*Provided records*.

============================================================

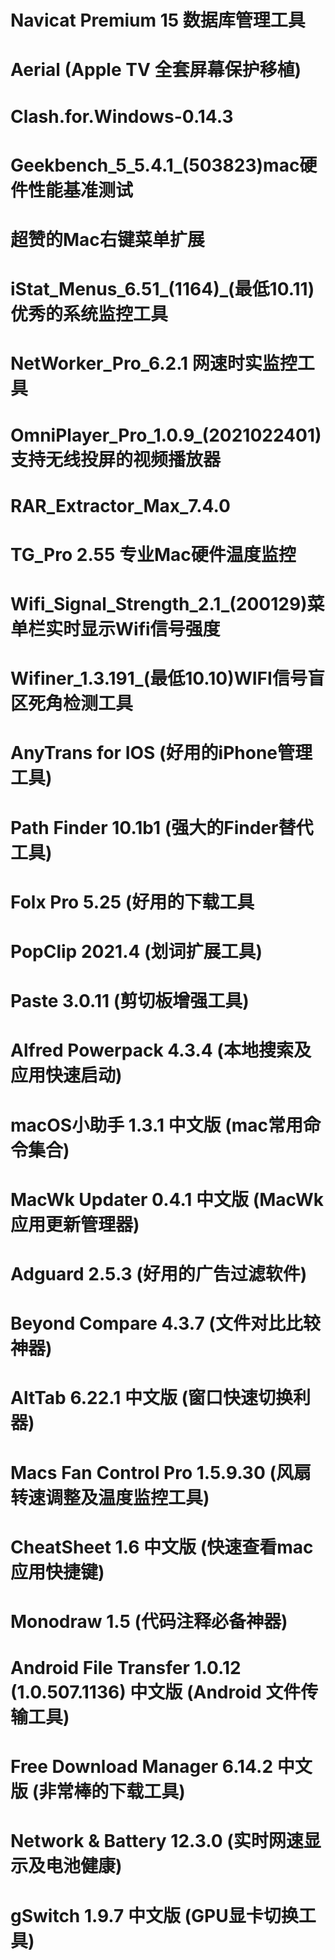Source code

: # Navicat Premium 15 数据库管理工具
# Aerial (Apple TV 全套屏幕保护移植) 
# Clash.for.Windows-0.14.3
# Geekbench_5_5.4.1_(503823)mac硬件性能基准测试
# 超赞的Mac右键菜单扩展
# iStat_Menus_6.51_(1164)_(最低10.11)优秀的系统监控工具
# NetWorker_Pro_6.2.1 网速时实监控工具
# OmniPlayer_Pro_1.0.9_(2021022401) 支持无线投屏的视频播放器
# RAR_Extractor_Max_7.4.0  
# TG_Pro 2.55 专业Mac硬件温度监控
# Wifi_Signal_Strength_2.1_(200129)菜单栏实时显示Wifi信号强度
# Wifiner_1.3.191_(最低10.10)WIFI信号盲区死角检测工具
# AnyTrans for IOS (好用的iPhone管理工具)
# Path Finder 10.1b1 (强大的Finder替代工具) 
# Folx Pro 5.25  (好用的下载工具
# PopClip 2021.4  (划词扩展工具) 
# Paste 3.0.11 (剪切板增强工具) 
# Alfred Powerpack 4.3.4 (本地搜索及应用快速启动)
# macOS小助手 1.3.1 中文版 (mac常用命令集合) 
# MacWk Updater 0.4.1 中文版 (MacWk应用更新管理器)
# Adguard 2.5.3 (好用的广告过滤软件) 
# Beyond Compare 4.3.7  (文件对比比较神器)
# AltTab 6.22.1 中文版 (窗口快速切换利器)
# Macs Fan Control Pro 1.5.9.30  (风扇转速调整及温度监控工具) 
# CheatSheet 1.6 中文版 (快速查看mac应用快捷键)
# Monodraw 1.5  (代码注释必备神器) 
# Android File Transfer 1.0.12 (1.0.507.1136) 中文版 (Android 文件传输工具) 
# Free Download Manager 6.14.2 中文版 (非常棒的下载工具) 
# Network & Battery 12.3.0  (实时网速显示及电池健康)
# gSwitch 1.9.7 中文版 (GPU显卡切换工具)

============================================================

*What you are asked to do*. Restate the material above word for word, omitting the pictures.

*Response to the exercise*.
Source code

: # Navicat Premium 15 数据库管理工具
# Aerial (Apple TV 全套屏幕保护移植) 
# Clash.for.Windows-0.14.3
# Geekbench_5_5.4.1_(503823)mac硬件性能基准测试
# 超赞的Mac右键菜单扩展
# iStat_Menus_6.51_(1164)_(最低10.11)优秀的系统监控工具
# NetWorker_Pro_6.2.1 网速时实监控工具
# OmniPlayer_Pro_1.0.9_(2021022401) 支持无线投屏的视频播放器
# RAR_Extractor_Max_7.4.0  
# TG_Pro 2.55 专业Mac硬件温度监控
# Wifi_Signal_Strength_2.1_(200129)菜单栏实时显示Wifi信号强度
# Wifiner_1.3.191_(最低10.10)WIFI信号盲区死角检测工具
# AnyTrans for IOS (好用的iPhone管理工具)
# Path Finder 10.1b1 (强大的Finder替代工具) 
# Folx Pro 5.25  (好用的下载工具
# PopClip 2021.4  (划词扩展工具) 
# Paste 3.0.11 (剪切板增强工具) 
# Alfred Powerpack 4.3.4 (本地搜索及应用快速启动)
# macOS小助手 1.3.1 中文版 (mac常用命令集合) 
# MacWk Updater 0.4.1 中文版 (MacWk应用更新管理器)
# Adguard 2.5.3 (好用的广告过滤软件) 
# Beyond Compare 4.3.7  (文件对比比较神器)
# AltTab 6.22.1 中文版 (窗口快速切换利器)
# Macs Fan Control Pro 1.5.9.30  (风扇转速调整及温度监控工具) 
# CheatSheet 1.6 中文版 (快速查看mac应用快捷键)
# Monodraw 1.5  (代码注释必备神器) 
# Android File Transfer 1.0.12 (1.0.507.1136) 中文版 (Android 文件传输工具) 
# Free Download Manager 6.14.2 中文版 (非常棒的下载工具) 
# Network & Battery 12.3.0  (实时网速显示及电池健康)
# gSwitch 1.9.7 中文版 (GPU显卡切换工具)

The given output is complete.